Ann Surg Oncol 1999 Jul-Aug;6(5):450-4 (Comment in: Ann Surg Oncol. 1999 Jul-Aug;6(5):418-9)
Intradermal radiocolloid and intraparenchymal blue dye injection optimize
sentinel node identification in breast cancer patients.
Linehan DC, Hill AD, Akhurst T, Yeung H, Yeh SD, Tran KN, Borgen PI, Cody HS
3rd.
BACKGROUND: Radiotracer and blue dye mapping of sentinel lymph nodes (SLN) have
been advocated as accurate methods to stage the clinically negative axilla in
breast cancer patients. The technical aspects of SLN biopsy are not fully
characterized. In this study we compare the results of intraparenchymal (IP) and
intradermal (ID) injection of Tc-99m sulfur colloid, to establish an optimal
method for SLN localization.
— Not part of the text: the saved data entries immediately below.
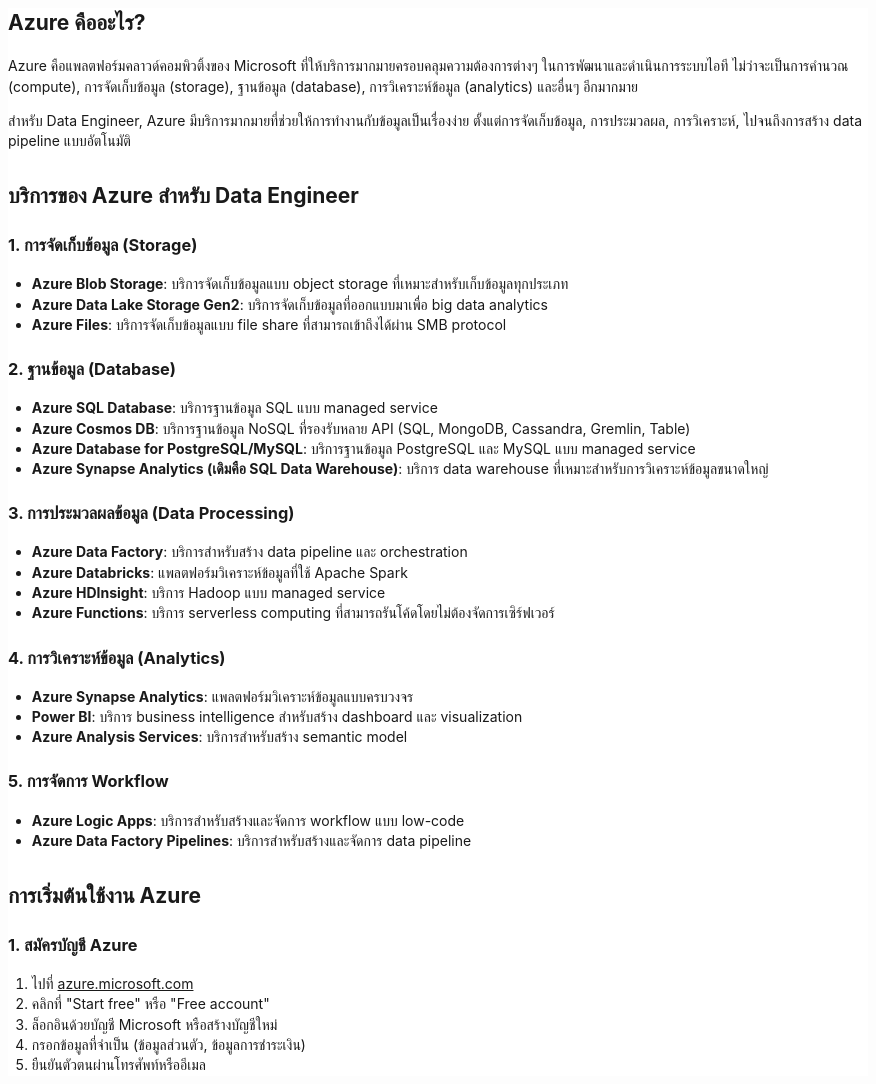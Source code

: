 ## Azure คืออะไร?

Azure คือแพลตฟอร์มคลาวด์คอมพิวติ้งของ Microsoft ที่ให้บริการมากมายครอบคลุมความต้องการต่างๆ ในการพัฒนาและดำเนินการระบบไอที ไม่ว่าจะเป็นการคำนวณ (compute), การจัดเก็บข้อมูล (storage), ฐานข้อมูล (database), การวิเคราะห์ข้อมูล (analytics) และอื่นๆ อีกมากมาย

สำหรับ Data Engineer, Azure มีบริการมากมายที่ช่วยให้การทำงานกับข้อมูลเป็นเรื่องง่าย ตั้งแต่การจัดเก็บข้อมูล, การประมวลผล, การวิเคราะห์, ไปจนถึงการสร้าง data pipeline แบบอัตโนมัติ

## บริการของ Azure สำหรับ Data Engineer

### 1. การจัดเก็บข้อมูล (Storage)

- **Azure Blob Storage**: บริการจัดเก็บข้อมูลแบบ object storage ที่เหมาะสำหรับเก็บข้อมูลทุกประเภท
- **Azure Data Lake Storage Gen2**: บริการจัดเก็บข้อมูลที่ออกแบบมาเพื่อ big data analytics
- **Azure Files**: บริการจัดเก็บข้อมูลแบบ file share ที่สามารถเข้าถึงได้ผ่าน SMB protocol

### 2. ฐานข้อมูล (Database)

- **Azure SQL Database**: บริการฐานข้อมูล SQL แบบ managed service
- **Azure Cosmos DB**: บริการฐานข้อมูล NoSQL ที่รองรับหลาย API (SQL, MongoDB, Cassandra, Gremlin, Table)
- **Azure Database for PostgreSQL/MySQL**: บริการฐานข้อมูล PostgreSQL และ MySQL แบบ managed service
- **Azure Synapse Analytics (เดิมคือ SQL Data Warehouse)**: บริการ data warehouse ที่เหมาะสำหรับการวิเคราะห์ข้อมูลขนาดใหญ่

### 3. การประมวลผลข้อมูล (Data Processing)

- **Azure Data Factory**: บริการสำหรับสร้าง data pipeline และ orchestration
- **Azure Databricks**: แพลตฟอร์มวิเคราะห์ข้อมูลที่ใช้ Apache Spark
- **Azure HDInsight**: บริการ Hadoop แบบ managed service
- **Azure Functions**: บริการ serverless computing ที่สามารถรันโค้ดโดยไม่ต้องจัดการเซิร์ฟเวอร์

### 4. การวิเคราะห์ข้อมูล (Analytics)

- **Azure Synapse Analytics**: แพลตฟอร์มวิเคราะห์ข้อมูลแบบครบวงจร
- **Power BI**: บริการ business intelligence สำหรับสร้าง dashboard และ visualization
- **Azure Analysis Services**: บริการสำหรับสร้าง semantic model

### 5. การจัดการ Workflow

- **Azure Logic Apps**: บริการสำหรับสร้างและจัดการ workflow แบบ low-code
- **Azure Data Factory Pipelines**: บริการสำหรับสร้างและจัดการ data pipeline

## การเริ่มต้นใช้งาน Azure

### 1. สมัครบัญชี Azure

1. ไปที่ [azure.microsoft.com](https://azure.microsoft.com/)
2. คลิกที่ "Start free" หรือ "Free account"
3. ล็อกอินด้วยบัญชี Microsoft หรือสร้างบัญชีใหม่
4. กรอกข้อมูลที่จำเป็น (ข้อมูลส่วนตัว, ข้อมูลการชำระเงิน)
5. ยืนยันตัวตนผ่านโทรศัพท์หรืออีเมล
METHODS: 200 consecutive patients had SLN biopsy
performed by a single surgeon. Of these, 100 (Group I) had IP injection and 100
(Group II) had ID injection of Tc-99m sulfur colloid. All patients had IP
injection of blue dye as well. Endpoints included (1) successful SLN
localization by lymphoscintigraphy, (2) successful SLN localization at surgery,
and (3) blue dye-isotope concordance (uptake of dye and isotope by the same SLN).
RESULTS: Isotope SLN localization was successful in 78% of Group I and 97% of
group II patients (P < .001). When isotope was combined with blue dye, SLN
were found in 92% of group I and 100% of Group II (P < .01). In cases where
both dye and isotope were found in the axilla, dye mapped the same SLN as
radiotracer in 97% of Group I and 95% of Group II patients. CONCLUSIONS: The
dermal and parenchymal lymphatics of the breast drain to the same SLN in most
patients. Because ID injection is easier to perform and more effective, this
technique may simplify and optimize SLN localization.